Palette

by MarkoftheAsphodel



Category: Fire Emblem Echoes: Mou Hitori no Eiyuu Ou | Fire Emblem Echoes: Shadows of Valentia, Fire Emblem Series
Genre: Awkward Romance, Character Study, Childhood Trauma, Emotional Baggage, F/M, File Under Lukas Has Problems it's like a subgenre right?, Major Illness, Or the lack thereof, Parent-Child Relationship, Sibling Rivalry
Language: English
Status: Completed
Published: 2017-08-05
Updated: 2017-08-05
Packaged: 2018-12-11 12:38:58
Rating: Teen And Up Audiences
Warnings: Creator Chose Not To Use Archive Warnings
Chapters: 1
Words: 2,270
Publisher: archiveofourown.org
Story URL: https://archiveofourown.org/works/11714568
Author URL: https://archiveofourown.org/users/MarkoftheAsphodel/pseuds/MarkoftheAsphodel
Summary: Seven times Lukas probably should’ve felt more and what transpired the one time that he did.





	Palette

**Author's Note:**

> I have used my default headcanon names for the unnamed Shitty Brother and Ladyfriend referenced in FE15. If you have encountered any of my other stories featuring the Ladyfriend under the name used here, this is not necessarily intended to be in the same continuity as the other stories.
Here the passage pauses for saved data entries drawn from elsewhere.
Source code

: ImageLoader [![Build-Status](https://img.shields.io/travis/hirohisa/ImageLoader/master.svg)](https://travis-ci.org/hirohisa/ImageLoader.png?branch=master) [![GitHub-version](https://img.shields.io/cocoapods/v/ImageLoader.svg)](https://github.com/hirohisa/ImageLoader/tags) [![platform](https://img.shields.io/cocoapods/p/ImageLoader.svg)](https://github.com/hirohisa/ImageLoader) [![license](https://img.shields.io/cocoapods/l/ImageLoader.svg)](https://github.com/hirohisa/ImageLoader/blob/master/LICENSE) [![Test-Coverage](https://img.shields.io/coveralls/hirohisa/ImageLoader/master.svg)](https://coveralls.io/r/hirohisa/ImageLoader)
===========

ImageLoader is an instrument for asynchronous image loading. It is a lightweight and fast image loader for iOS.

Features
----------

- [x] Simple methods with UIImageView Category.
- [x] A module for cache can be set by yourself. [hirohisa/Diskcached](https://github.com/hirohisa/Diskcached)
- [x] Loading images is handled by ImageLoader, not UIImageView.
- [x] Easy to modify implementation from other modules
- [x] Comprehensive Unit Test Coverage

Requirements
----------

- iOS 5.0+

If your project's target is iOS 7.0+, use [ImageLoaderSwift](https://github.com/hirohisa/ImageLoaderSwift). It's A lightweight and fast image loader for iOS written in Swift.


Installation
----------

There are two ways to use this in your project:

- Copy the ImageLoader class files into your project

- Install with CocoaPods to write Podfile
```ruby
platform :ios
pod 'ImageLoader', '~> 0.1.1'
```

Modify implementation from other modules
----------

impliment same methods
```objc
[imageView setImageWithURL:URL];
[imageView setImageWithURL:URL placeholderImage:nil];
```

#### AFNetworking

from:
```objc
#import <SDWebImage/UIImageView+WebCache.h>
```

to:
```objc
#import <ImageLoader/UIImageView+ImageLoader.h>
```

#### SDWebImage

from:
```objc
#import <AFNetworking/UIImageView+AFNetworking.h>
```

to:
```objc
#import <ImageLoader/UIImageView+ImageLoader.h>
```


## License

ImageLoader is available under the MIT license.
I just didn't feel like inventing multiple Ladyfriends for different stories when one will suffice. If you'd rather they'd be in the same continuity that's OK too. :)

_red_

His brother is a liar.

“Lukas did it,” says Theo, blaming Lukas for the broken statuette of Mother Mila that once occupied a proud place in the vestibule, the one granted to their great-grandfather by the queen.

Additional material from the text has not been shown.